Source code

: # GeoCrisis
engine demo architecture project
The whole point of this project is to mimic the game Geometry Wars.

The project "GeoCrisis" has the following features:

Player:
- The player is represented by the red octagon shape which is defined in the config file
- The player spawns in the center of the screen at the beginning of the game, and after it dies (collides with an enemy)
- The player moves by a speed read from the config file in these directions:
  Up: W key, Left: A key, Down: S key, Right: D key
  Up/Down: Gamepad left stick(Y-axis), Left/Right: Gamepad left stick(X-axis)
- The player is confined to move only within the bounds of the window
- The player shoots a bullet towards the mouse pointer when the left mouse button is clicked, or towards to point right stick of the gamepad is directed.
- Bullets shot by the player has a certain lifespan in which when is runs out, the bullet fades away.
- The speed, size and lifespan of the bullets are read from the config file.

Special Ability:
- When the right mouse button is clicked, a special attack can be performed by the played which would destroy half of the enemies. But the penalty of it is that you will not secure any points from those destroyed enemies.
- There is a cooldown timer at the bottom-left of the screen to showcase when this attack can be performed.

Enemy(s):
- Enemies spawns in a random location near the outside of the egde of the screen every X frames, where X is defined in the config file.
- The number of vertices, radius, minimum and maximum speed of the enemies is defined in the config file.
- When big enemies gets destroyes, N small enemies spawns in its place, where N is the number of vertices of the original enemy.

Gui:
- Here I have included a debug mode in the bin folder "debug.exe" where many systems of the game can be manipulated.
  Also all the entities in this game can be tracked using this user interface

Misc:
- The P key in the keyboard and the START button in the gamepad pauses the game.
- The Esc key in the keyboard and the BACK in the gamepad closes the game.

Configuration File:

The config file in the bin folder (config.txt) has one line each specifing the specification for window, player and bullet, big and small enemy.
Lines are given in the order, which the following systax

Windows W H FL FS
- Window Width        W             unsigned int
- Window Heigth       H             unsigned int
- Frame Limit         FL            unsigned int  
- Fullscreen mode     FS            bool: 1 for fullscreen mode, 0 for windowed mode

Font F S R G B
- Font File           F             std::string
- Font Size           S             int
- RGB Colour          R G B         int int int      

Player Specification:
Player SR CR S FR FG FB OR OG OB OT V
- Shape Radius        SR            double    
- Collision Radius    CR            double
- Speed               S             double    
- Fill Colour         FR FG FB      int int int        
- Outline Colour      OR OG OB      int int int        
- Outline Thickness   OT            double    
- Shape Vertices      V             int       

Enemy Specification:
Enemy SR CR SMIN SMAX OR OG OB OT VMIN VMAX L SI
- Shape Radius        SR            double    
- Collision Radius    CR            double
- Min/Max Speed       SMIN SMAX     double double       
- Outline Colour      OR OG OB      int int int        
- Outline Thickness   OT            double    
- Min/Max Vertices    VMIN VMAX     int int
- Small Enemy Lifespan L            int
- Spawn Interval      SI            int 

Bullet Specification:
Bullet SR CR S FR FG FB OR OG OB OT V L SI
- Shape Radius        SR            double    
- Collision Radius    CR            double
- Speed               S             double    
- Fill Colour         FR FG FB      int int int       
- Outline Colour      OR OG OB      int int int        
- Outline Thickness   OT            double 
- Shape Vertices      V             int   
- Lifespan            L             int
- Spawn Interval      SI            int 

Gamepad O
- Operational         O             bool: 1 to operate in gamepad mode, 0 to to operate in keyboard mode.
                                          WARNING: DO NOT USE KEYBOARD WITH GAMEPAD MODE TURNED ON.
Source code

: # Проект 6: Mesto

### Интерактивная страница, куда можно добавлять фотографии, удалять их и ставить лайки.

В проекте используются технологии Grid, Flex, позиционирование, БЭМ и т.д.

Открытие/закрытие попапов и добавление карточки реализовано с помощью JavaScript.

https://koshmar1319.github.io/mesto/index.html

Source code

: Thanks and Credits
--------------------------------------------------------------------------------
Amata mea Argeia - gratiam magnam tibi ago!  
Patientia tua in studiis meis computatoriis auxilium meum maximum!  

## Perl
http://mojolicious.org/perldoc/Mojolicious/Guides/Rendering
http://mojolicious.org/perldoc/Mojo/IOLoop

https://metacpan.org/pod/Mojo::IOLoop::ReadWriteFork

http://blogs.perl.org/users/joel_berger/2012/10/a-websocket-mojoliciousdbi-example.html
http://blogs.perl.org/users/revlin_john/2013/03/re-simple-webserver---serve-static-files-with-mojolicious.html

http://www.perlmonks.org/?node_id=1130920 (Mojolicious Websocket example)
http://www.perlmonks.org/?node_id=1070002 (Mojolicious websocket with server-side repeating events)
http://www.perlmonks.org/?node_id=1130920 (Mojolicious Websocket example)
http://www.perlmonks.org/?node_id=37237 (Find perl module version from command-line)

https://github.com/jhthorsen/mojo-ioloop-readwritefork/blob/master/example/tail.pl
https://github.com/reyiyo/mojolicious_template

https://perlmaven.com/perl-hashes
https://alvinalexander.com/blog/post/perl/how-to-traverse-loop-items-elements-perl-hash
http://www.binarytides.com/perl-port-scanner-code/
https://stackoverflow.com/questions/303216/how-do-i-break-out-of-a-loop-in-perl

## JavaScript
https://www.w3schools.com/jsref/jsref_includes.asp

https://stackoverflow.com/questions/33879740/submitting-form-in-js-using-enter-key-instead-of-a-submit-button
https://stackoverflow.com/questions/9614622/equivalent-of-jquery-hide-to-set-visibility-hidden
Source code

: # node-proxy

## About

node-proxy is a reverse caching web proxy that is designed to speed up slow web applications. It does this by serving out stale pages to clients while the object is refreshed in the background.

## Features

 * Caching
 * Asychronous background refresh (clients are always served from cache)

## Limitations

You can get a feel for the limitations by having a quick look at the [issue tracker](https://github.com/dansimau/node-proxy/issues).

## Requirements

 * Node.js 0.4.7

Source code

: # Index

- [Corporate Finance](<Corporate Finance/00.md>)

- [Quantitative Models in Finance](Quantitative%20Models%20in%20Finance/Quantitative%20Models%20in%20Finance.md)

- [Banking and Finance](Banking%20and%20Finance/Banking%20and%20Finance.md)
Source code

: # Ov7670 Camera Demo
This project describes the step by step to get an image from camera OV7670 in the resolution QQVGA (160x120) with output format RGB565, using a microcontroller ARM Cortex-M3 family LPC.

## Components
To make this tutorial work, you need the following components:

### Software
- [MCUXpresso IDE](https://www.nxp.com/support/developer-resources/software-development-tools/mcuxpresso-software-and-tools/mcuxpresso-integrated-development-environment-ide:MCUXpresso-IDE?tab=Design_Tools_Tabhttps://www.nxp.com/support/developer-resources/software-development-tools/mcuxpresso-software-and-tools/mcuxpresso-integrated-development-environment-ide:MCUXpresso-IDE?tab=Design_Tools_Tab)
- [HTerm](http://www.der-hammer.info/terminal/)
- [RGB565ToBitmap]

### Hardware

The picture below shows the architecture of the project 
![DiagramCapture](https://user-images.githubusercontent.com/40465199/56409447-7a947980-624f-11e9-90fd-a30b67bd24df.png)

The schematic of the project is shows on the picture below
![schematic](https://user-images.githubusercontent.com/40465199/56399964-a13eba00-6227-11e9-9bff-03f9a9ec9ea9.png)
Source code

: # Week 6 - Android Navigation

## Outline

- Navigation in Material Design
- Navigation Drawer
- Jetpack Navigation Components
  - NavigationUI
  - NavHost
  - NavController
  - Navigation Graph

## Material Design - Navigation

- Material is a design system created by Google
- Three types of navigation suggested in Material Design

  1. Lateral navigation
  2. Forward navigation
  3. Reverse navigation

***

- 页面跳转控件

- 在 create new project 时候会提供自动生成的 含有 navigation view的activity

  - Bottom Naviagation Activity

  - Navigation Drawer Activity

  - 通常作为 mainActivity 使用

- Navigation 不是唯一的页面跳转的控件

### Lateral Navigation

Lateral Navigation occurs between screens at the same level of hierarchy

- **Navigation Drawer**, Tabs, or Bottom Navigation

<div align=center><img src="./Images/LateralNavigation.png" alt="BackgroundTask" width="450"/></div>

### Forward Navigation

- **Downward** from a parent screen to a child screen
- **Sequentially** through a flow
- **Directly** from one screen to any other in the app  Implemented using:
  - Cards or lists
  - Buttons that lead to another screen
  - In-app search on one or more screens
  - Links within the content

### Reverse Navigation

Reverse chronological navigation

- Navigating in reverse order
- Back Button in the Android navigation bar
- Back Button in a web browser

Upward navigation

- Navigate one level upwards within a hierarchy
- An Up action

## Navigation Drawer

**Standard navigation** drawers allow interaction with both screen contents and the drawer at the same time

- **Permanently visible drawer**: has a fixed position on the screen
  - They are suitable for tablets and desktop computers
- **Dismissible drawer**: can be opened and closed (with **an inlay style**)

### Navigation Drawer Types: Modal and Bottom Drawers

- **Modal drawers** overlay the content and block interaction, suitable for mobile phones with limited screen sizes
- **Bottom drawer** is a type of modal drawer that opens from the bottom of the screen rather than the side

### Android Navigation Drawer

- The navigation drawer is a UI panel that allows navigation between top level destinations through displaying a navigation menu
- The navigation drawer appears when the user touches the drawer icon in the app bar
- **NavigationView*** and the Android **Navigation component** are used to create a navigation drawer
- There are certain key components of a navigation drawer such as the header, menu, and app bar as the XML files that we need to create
=-=-=
:: TASK PROMPT ::
Only those lines of the entries above that run from the line containing "- The player moves" to the line containing "Up/Down: Gamepad left", both included, should be transcribed exactly.

:: TASK SOLUTION ::
- The player moves by a speed read from the config file in these directions:
  Up: W key, Left: A key, Down: S key, Right: D key
  Up/Down: Gamepad left stick(Y-axis), Left/Right: Gamepad left stick(X-axis)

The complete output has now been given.